▸ **TASK DESCRIPTION**
The required output is a number: how many lines of the data below include the string "figs".

[Opening PROVIDED ENTRIES section]

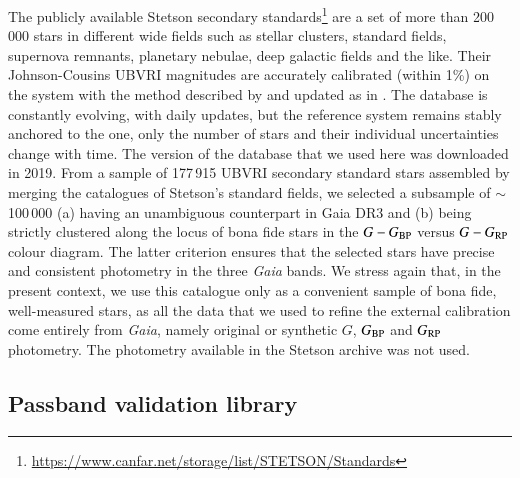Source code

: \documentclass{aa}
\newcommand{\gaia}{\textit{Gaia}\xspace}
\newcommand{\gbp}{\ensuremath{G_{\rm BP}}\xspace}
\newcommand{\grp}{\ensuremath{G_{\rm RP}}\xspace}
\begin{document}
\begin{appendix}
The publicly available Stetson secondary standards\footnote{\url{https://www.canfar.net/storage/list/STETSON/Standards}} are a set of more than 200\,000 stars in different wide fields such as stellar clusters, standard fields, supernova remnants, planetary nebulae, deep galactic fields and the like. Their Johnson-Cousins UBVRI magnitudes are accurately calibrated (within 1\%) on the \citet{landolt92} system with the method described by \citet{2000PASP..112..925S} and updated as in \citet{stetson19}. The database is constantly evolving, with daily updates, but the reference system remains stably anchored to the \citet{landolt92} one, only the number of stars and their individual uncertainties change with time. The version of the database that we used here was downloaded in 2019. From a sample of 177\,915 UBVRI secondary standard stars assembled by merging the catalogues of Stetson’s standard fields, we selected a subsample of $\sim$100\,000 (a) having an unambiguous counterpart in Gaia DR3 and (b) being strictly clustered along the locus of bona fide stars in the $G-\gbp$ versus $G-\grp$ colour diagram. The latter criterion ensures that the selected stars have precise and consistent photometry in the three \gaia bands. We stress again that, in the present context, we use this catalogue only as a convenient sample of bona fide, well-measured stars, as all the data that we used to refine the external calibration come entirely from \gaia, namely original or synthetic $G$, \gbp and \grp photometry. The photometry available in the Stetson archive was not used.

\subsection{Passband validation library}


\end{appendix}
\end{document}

[Closing PROVIDED ENTRIES section]
[Opening PROVIDED ENTRIES section]

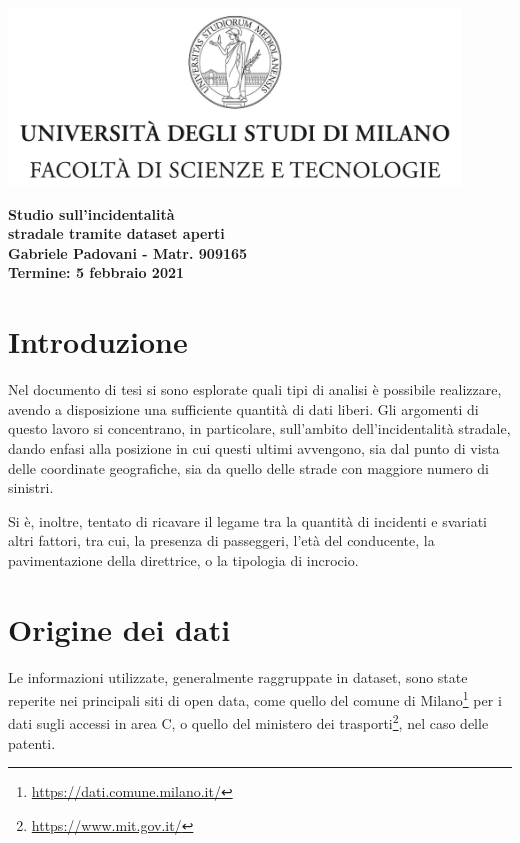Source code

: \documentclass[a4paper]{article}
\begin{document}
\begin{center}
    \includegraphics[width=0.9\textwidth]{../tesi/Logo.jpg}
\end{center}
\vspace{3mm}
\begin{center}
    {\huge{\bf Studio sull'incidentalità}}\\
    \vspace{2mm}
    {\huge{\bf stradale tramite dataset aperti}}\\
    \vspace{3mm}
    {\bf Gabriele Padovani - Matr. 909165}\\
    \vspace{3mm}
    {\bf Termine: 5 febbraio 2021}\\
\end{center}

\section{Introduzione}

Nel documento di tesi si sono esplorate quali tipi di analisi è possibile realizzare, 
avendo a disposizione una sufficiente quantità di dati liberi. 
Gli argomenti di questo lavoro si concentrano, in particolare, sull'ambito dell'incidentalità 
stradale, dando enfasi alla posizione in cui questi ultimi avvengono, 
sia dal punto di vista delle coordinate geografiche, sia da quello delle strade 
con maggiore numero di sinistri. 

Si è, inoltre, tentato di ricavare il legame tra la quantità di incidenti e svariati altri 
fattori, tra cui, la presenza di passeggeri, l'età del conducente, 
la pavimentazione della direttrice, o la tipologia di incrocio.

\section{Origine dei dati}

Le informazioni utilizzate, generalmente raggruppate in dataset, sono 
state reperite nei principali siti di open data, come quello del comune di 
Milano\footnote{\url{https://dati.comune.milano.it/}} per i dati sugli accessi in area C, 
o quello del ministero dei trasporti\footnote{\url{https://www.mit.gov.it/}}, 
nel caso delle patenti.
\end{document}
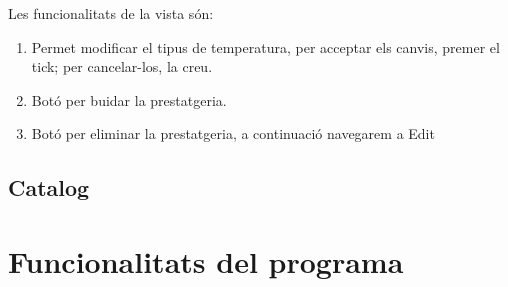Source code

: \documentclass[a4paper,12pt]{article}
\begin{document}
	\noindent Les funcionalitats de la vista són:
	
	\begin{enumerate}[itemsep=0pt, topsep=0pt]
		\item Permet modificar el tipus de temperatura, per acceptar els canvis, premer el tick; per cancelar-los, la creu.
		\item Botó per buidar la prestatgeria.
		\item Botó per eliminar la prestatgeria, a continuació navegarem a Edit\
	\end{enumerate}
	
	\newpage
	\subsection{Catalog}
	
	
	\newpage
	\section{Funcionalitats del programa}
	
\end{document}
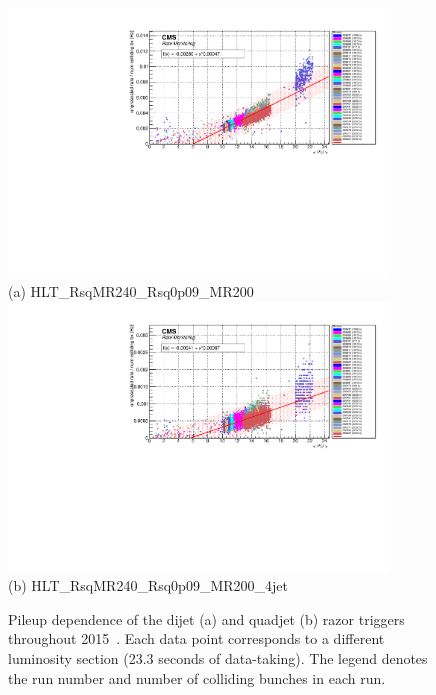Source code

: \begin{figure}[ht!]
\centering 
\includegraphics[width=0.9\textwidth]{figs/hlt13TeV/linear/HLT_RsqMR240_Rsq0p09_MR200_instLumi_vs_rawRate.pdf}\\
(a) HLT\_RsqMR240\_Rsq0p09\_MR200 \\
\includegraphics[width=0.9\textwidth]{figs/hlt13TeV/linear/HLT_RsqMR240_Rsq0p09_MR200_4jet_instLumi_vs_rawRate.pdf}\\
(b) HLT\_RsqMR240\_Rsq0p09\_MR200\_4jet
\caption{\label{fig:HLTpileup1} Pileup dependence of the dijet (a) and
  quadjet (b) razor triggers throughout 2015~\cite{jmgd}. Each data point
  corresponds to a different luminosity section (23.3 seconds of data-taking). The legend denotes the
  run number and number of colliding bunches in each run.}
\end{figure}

[Closing PROVIDED ENTRIES section]

▸ **TASK SOLUTION**
2